Biomedical Tidbits

DHEA and Depression


By Will Block

O f all the studies conducted since the 1950s indicating a wide variety of successful usages of DHEA, one finding stands out: people feel better on DHEA. According to University of California researcher Dr. Owen Wolkowitz, the most consistent finding is that DHEA seems to increase a person’s sense of well-being.1

It comes as no surprise, therefore, that DHEA has now been found to alleviate depression. In a recent study involving six middle-aged and elderly subjects suffering from major depression, all were found to have low basal levels of DHEA.2 After administration of 30–90 mg/day of oral DHEA over a period of four weeks, circulating levels of DHEA were restored to levels characteristic of younger individuals.

Memory performance, by certain measures, improved significantly. Depression ratings were also significantly reduced, demonstrating that DHEA can have powerful neuropsychiatric effects. The researchers increased the treatment span of one resistant patient for 6 added months and her depression ratings improved dramatically (48–72%) and her word identification memory also lunged forward (63%).

When treatment stopped, all measures of improvement returned to what they had been before supplementation, suggesting a deficiency syndrome. The scientists also noticed that the increased benefits were directly tied to serum increases of DHEA and to increases in the plasma DHEA/cortisol ratios. The more pronounced suggestion to come from the study, however, is that DHEA may have antidepressant and promemory effects.

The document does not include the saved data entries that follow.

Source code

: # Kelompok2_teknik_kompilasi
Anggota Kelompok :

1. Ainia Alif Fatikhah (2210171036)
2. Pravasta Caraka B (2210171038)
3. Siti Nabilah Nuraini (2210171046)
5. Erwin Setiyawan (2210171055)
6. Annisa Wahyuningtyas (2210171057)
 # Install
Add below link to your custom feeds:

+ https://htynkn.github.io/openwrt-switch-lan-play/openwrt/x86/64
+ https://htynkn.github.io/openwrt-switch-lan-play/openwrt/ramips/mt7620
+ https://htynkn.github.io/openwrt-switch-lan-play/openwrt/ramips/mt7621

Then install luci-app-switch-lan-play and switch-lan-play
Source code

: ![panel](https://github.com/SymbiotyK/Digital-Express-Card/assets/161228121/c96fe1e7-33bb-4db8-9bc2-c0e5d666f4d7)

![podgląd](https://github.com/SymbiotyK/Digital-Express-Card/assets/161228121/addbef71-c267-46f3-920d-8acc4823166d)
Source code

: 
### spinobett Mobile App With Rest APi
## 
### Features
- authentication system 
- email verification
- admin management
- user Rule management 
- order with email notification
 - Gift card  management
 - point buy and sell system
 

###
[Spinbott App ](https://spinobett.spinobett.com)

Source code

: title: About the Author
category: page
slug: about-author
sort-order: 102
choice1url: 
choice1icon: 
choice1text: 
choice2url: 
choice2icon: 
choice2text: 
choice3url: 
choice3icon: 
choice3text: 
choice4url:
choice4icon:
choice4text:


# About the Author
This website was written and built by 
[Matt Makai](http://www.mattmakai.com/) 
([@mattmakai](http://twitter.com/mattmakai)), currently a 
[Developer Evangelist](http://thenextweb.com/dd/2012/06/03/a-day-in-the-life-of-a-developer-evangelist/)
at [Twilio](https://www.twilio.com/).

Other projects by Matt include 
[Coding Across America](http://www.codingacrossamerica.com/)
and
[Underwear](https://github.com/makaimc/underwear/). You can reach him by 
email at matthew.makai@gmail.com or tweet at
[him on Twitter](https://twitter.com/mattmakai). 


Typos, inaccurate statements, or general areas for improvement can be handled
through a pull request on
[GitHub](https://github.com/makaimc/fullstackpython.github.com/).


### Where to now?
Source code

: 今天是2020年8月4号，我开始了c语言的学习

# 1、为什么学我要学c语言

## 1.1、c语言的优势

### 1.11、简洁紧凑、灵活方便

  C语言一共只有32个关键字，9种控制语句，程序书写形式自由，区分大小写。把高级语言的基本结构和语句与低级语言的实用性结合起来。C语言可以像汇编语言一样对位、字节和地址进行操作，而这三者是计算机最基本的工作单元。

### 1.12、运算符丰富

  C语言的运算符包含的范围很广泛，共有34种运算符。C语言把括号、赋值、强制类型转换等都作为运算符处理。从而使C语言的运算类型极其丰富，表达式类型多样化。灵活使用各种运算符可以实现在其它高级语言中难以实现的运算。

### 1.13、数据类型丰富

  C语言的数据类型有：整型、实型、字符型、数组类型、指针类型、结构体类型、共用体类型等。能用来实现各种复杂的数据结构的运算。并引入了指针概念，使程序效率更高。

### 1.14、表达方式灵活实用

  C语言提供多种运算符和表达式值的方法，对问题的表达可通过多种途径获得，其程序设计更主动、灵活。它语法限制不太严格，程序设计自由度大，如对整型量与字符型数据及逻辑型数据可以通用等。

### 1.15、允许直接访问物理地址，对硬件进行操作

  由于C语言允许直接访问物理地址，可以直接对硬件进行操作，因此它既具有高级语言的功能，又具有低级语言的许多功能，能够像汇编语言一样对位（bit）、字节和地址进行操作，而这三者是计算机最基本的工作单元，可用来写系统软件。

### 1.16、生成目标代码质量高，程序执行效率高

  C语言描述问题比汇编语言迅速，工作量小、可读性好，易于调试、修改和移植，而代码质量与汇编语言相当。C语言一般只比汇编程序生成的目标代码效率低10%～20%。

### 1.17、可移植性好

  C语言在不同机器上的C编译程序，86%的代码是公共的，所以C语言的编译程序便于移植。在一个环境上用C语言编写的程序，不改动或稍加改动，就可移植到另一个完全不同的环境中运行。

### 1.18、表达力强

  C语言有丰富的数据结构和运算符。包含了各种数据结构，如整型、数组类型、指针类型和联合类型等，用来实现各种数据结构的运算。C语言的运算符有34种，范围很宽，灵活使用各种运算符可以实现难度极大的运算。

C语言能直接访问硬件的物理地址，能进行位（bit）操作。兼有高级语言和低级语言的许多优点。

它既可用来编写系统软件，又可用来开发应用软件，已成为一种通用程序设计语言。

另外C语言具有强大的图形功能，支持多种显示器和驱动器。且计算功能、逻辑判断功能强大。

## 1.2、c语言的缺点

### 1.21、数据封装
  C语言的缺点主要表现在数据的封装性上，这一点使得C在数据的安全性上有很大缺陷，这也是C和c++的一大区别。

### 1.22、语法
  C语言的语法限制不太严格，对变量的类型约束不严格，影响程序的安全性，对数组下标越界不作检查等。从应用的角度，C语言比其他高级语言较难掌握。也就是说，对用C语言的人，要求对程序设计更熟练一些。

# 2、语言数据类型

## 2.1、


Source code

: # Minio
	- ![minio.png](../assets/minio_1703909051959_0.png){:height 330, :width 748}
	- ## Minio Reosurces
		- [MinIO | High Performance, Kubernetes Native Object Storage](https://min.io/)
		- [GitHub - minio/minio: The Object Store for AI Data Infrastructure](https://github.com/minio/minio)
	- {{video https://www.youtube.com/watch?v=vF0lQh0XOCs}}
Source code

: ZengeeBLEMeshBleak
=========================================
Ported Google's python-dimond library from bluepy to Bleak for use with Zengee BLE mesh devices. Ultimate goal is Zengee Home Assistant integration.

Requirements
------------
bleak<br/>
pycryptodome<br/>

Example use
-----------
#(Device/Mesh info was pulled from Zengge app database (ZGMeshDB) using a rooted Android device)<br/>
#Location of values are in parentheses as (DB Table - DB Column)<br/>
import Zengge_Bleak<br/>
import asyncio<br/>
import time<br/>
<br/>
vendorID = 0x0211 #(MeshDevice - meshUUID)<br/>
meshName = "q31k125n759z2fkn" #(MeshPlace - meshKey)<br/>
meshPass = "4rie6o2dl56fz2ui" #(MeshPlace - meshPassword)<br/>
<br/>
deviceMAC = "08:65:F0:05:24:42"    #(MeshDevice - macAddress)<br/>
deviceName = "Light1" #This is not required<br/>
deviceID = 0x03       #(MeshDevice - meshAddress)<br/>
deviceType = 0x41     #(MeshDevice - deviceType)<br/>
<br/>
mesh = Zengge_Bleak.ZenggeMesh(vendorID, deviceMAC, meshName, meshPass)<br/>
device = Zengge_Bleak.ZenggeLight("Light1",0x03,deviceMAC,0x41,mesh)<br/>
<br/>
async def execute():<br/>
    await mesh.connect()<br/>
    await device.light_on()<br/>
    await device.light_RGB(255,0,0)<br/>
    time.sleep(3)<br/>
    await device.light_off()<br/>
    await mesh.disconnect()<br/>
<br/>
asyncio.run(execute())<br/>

Wolkowitz also conveyed that studies of brain cells suggest that DHEA may help preserve dendrites — outgrowths that branch from one brain cell to another — which serve as the circuitry for signaling between cells. Additionally, he says, there is evidence that DHEA acts by affecting the activity of signaling chemicals called neurotransmitters in the brain.

References

  1. Healthbeat. KRON-TV (Ch 4). Nov. 6, 1996. http://www.kron.com/nc4/healthbeat/stories/dhea2.html
  2. Wolkowitz OM, Reus VI, Roberts E, Manfredi F, Chan T, Raum WJ, Ormiston S, Johnson R, Canick J, Brizendine L, Weingartner H. Dehydroepiandrosterone (DHEA) treatment of depression. Biol Psych. 1997;41:311–318.
  3. Norris J. UCSF begins clinical trial of DHEA to treat Alzheimer’s. UCSF Newswire. 12/13/1995.


Will Block is the publisher and editorial director of Life Enhancement magazine.